# About this exercise
Repeat each entry as written and leave the images out of the copy.

# Source material
----

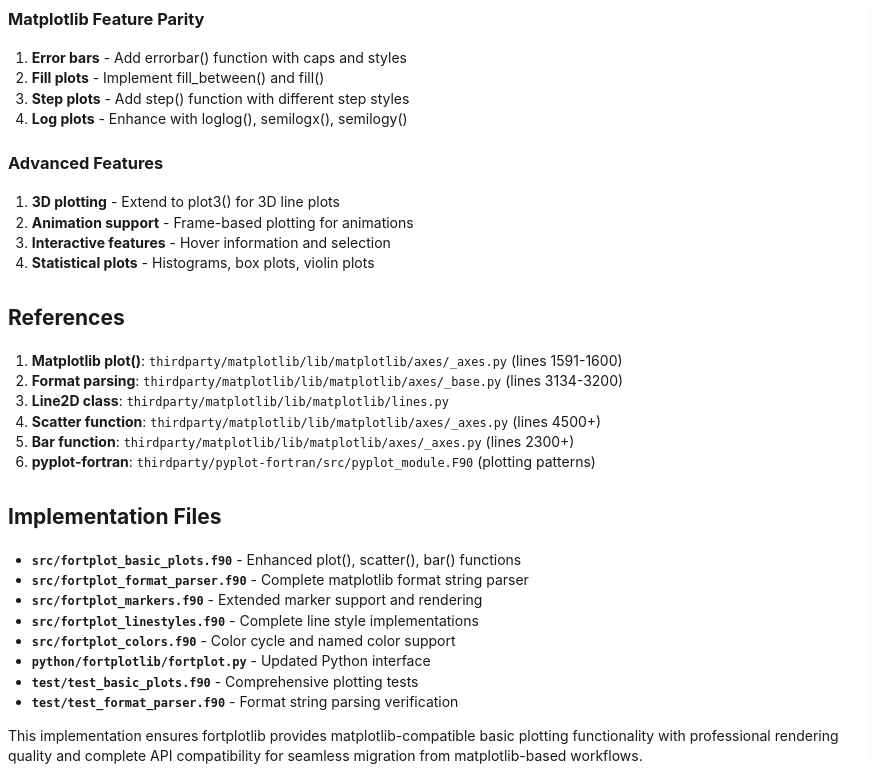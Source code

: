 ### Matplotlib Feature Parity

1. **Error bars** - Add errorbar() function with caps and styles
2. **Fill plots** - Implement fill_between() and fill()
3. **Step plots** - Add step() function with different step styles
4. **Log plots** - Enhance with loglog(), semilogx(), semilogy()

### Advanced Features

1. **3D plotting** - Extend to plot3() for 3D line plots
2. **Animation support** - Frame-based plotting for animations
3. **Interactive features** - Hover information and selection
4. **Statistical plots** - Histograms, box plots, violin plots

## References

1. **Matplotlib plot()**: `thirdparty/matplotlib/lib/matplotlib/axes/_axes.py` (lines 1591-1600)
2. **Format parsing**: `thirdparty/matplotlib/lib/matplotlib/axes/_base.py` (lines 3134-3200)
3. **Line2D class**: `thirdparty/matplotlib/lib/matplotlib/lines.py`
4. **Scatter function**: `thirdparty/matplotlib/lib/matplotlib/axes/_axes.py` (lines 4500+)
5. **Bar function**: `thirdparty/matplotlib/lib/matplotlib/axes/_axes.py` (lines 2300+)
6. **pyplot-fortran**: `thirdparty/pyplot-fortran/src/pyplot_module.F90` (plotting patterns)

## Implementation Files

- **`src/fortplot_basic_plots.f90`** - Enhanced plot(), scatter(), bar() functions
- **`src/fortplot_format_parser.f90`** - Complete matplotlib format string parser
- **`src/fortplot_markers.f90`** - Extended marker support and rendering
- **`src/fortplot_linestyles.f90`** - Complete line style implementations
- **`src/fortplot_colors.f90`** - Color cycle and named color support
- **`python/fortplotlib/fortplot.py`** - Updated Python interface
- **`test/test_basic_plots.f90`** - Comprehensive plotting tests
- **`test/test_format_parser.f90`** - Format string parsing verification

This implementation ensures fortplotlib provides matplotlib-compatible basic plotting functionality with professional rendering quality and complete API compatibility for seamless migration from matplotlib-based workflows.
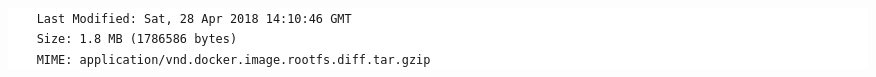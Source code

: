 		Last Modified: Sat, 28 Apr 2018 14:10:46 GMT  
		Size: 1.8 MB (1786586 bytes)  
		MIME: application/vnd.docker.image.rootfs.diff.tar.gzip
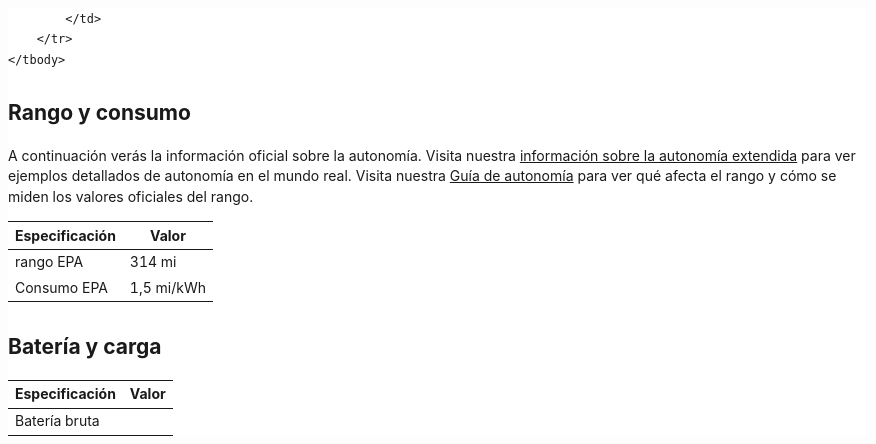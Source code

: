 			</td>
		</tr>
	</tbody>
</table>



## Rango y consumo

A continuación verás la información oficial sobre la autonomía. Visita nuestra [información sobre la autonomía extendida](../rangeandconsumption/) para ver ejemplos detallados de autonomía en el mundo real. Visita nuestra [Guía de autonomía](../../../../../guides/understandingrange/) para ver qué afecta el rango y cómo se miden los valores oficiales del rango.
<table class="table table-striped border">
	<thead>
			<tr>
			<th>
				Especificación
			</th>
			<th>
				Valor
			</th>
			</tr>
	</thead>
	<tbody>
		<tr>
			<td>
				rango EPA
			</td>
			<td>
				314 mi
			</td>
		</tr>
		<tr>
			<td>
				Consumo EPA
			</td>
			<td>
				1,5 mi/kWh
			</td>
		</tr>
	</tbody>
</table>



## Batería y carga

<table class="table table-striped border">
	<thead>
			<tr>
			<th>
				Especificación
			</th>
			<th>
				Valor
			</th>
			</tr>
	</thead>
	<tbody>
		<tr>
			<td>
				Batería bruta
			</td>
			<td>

----

# Output for this exercise
Source code

: ### Matplotlib Feature Parity

1. **Error bars** - Add errorbar() function with caps and styles
2. **Fill plots** - Implement fill_between() and fill()
3. **Step plots** - Add step() function with different step styles
4. **Log plots** - Enhance with loglog(), semilogx(), semilogy()

### Advanced Features

1. **3D plotting** - Extend to plot3() for 3D line plots
2. **Animation support** - Frame-based plotting for animations
3. **Interactive features** - Hover information and selection
4. **Statistical plots** - Histograms, box plots, violin plots

## References

1. **Matplotlib plot()**: `thirdparty/matplotlib/lib/matplotlib/axes/_axes.py` (lines 1591-1600)
2. **Format parsing**: `thirdparty/matplotlib/lib/matplotlib/axes/_base.py` (lines 3134-3200)
3. **Line2D class**: `thirdparty/matplotlib/lib/matplotlib/lines.py`
4. **Scatter function**: `thirdparty/matplotlib/lib/matplotlib/axes/_axes.py` (lines 4500+)
5. **Bar function**: `thirdparty/matplotlib/lib/matplotlib/axes/_axes.py` (lines 2300+)
6. **pyplot-fortran**: `thirdparty/pyplot-fortran/src/pyplot_module.F90` (plotting patterns)

## Implementation Files

- **`src/fortplot_basic_plots.f90`** - Enhanced plot(), scatter(), bar() functions
- **`src/fortplot_format_parser.f90`** - Complete matplotlib format string parser
- **`src/fortplot_markers.f90`** - Extended marker support and rendering
- **`src/fortplot_linestyles.f90`** - Complete line style implementations
- **`src/fortplot_colors.f90`** - Color cycle and named color support
- **`python/fortplotlib/fortplot.py`** - Updated Python interface
- **`test/test_basic_plots.f90`** - Comprehensive plotting tests
- **`test/test_format_parser.f90`** - Format string parsing verification

This implementation ensures fortplotlib provides matplotlib-compatible basic plotting functionality with professional rendering quality and complete API compatibility for seamless migration from matplotlib-based workflows.
Source code

: 		Last Modified: Sat, 28 Apr 2018 14:10:46 GMT  
		Size: 1.8 MB (1786586 bytes)  
		MIME: application/vnd.docker.image.rootfs.diff.tar.gzip
Source code

: 			</td>
		</tr>
	</tbody>
</table>



## Rango y consumo

A continuación verás la información oficial sobre la autonomía. Visita nuestra [información sobre la autonomía extendida](../rangeandconsumption/) para ver ejemplos detallados de autonomía en el mundo real. Visita nuestra [Guía de autonomía](../../../../../guides/understandingrange/) para ver qué afecta el rango y cómo se miden los valores oficiales del rango.
<table class="table table-striped border">
	<thead>
			<tr>
			<th>
				Especificación
			</th>
			<th>
				Valor
			</th>
			</tr>
	</thead>
	<tbody>
		<tr>
			<td>
				rango EPA
			</td>
			<td>
				314 mi
			</td>
		</tr>
		<tr>
			<td>
				Consumo EPA
			</td>
			<td>
				1,5 mi/kWh
			</td>
		</tr>
	</tbody>
</table>



## Batería y carga

<table class="table table-striped border">
	<thead>
			<tr>
			<th>
				Especificación
			</th>
			<th>
				Valor
			</th>
			</tr>
	</thead>
	<tbody>
		<tr>
			<td>
				Batería bruta
			</td>
			<td>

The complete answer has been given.